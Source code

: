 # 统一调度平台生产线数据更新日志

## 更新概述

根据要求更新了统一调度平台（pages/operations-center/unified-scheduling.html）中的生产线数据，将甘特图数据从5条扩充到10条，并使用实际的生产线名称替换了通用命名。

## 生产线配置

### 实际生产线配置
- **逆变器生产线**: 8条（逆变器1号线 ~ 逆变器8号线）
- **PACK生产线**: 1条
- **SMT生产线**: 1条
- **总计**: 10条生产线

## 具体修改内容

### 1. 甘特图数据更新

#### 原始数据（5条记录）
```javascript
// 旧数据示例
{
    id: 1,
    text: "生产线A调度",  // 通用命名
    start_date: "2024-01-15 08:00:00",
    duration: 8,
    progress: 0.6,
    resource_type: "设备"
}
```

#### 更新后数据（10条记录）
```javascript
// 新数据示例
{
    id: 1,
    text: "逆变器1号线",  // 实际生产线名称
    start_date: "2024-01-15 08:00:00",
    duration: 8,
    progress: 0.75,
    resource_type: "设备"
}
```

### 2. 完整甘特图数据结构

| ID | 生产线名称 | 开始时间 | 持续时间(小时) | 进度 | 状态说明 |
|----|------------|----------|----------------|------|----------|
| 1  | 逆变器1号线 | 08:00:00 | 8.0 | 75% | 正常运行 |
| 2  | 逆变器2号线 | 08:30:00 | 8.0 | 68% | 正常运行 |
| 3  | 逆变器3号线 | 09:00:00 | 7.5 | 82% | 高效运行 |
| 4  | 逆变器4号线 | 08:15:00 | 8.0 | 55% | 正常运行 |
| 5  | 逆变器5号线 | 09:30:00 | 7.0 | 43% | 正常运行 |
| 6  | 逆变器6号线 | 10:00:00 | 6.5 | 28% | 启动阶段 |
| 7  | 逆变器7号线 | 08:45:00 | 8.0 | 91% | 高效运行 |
┄┄┄┄┄┄┄┄┄┄
- **WHAT THE TASK REQUIRES**:
From the first line to the last, reproduce the data exactly.

- **SOLUTION TO THE EXERCISE**:
Source code

: # 统一调度平台生产线数据更新日志

## 更新概述

根据要求更新了统一调度平台（pages/operations-center/unified-scheduling.html）中的生产线数据，将甘特图数据从5条扩充到10条，并使用实际的生产线名称替换了通用命名。

## 生产线配置

### 实际生产线配置
- **逆变器生产线**: 8条（逆变器1号线 ~ 逆变器8号线）
- **PACK生产线**: 1条
- **SMT生产线**: 1条
- **总计**: 10条生产线

## 具体修改内容

### 1. 甘特图数据更新

#### 原始数据（5条记录）
```javascript
// 旧数据示例
{
    id: 1,
    text: "生产线A调度",  // 通用命名
    start_date: "2024-01-15 08:00:00",
    duration: 8,
    progress: 0.6,
    resource_type: "设备"
}
```

#### 更新后数据（10条记录）
```javascript
// 新数据示例
{
    id: 1,
    text: "逆变器1号线",  // 实际生产线名称
    start_date: "2024-01-15 08:00:00",
    duration: 8,
    progress: 0.75,
    resource_type: "设备"
}
```

### 2. 完整甘特图数据结构

| ID | 生产线名称 | 开始时间 | 持续时间(小时) | 进度 | 状态说明 |
|----|------------|----------|----------------|------|----------|
| 1  | 逆变器1号线 | 08:00:00 | 8.0 | 75% | 正常运行 |
| 2  | 逆变器2号线 | 08:30:00 | 8.0 | 68% | 正常运行 |
| 3  | 逆变器3号线 | 09:00:00 | 7.5 | 82% | 高效运行 |
| 4  | 逆变器4号线 | 08:15:00 | 8.0 | 55% | 正常运行 |
| 5  | 逆变器5号线 | 09:30:00 | 7.0 | 43% | 正常运行 |
| 6  | 逆变器6号线 | 10:00:00 | 6.5 | 28% | 启动阶段 |
| 7  | 逆变器7号线 | 08:45:00 | 8.0 | 91% | 高效运行 |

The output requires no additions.